The Form of Language vs. What That Language is Saying

I was delighted to find two copies of Shenandoah in my mailbox today (I had to order and pay for them, mind you), and to find the rumors are true: Vol. 56, No. 1 (Spring/Summer 2006) includes a review of Riverfall by Peter Kline. In addition to the favorable review (some excerpts below) there is poetry by two of my all-time favorites in the issue, to boot: Mary Oliver and Brendan Galvin! Indeed, the second poem in Riverfall, "The Best Time for Reading Poetry," mentions those poets (as well as A.R. Ammons) by name.

Kline's review has been the most in-depth so far. I don't think it's the longest, but discusses the techniques, technical aspects, and influences of and on the poems more than the others. Some excerpts:

"In fact, many of the best poems in Riverfall are those that most audibly echo the voice of another poet. Ammons in particular is a rich vein for Buntin to mine; the bare, existential "I," bereft of history or context, becomes a powerful tool in Buntin's constant interrogation of the engagement between the human and the natural world."


"Buntin's provisional solution to the divide between humans and nature lies in the transformative power of art. Over and over he uses the imaginitive world of the poem to blur the division between nature and humans. Metamorphosis becomes not only the method but the subject of these poems."


"Throughtout Riverfall, Buntin employs a hard, authoritative diction to great effect. Objects, animals and plants are all called by their most specific names...."

and finally

"It is important to note, however, that Buntin is not nearly as interested in the form of language as in what that language is saying. The poems of Riverfall succeed because they inventively express Buntin's most compelling visions, convictions and doubts. The poems matter to the reader because they matter so strongly to the poet."

I think that last part about the form of language vs. what that language is saying is interesting, and basically true for me, especially in the context of "nature poetry," which is not just about the prettiness of the natural world around us, but our place in it, and its place in us, and ultimately where that leads all of us.
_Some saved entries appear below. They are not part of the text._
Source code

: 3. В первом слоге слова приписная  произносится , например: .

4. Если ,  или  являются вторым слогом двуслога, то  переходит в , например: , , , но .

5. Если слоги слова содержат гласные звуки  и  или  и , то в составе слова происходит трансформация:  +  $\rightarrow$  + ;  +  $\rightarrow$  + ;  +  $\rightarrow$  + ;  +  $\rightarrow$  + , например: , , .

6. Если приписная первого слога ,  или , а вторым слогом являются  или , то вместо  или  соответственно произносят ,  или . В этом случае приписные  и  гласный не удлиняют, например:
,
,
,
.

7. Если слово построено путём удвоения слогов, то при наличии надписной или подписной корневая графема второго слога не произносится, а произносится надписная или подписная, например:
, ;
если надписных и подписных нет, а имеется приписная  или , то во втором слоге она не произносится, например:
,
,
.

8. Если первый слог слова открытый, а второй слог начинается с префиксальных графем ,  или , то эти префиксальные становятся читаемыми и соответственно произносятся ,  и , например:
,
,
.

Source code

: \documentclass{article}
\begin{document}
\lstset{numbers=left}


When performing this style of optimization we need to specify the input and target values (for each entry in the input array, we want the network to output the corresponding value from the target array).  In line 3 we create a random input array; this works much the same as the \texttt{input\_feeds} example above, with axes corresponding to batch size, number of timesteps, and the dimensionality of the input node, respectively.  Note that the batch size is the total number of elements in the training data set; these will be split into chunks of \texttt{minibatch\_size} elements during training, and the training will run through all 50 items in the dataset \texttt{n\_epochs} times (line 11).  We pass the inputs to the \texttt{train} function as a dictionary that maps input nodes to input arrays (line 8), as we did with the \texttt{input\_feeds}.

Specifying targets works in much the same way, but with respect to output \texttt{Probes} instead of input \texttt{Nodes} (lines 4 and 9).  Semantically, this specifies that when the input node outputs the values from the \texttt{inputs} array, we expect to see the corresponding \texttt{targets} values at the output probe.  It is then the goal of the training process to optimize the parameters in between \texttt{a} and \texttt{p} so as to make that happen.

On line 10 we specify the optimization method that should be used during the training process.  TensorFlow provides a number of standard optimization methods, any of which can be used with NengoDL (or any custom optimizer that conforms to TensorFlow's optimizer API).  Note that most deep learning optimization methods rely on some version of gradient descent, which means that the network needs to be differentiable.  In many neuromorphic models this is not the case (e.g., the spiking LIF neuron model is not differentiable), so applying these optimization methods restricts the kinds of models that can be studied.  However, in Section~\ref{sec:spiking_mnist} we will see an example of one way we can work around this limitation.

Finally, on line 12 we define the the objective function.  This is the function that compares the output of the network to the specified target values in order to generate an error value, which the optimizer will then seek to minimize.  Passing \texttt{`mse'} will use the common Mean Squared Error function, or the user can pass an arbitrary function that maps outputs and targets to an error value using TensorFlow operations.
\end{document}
So none of the poems, with the possible exception of the first poem, "A Body of Water," which Kline spends the first third of the review addressing, is a slave to form. Yet for all of the poems, form is---if not binding, then certainly important. The lack of a form being just as important as the restrictions of form, in some cases, and moreso in others.

Intriguing ideas: well articulated, worth pondering. The full review is available here.


Suzanne said...

WOW! Way to go!

StrawBoss said...

Congratulations Simmons! Judy

Simmons B. Buntin said...


shann said...

I'm glad you found one- there is not a copy available in Richmond, VA- of course i hadn't gotten out to the Short Pump B& N west of town- but the 2 closest to me didn't have it, nor did Border's.

but congrats and YEA!!!

I'm mailing chapbook soon, maybe friday-

gina said...

Congrats, dear Simmons!

LitByFire said...

Way to go Simmons--that's just lovely.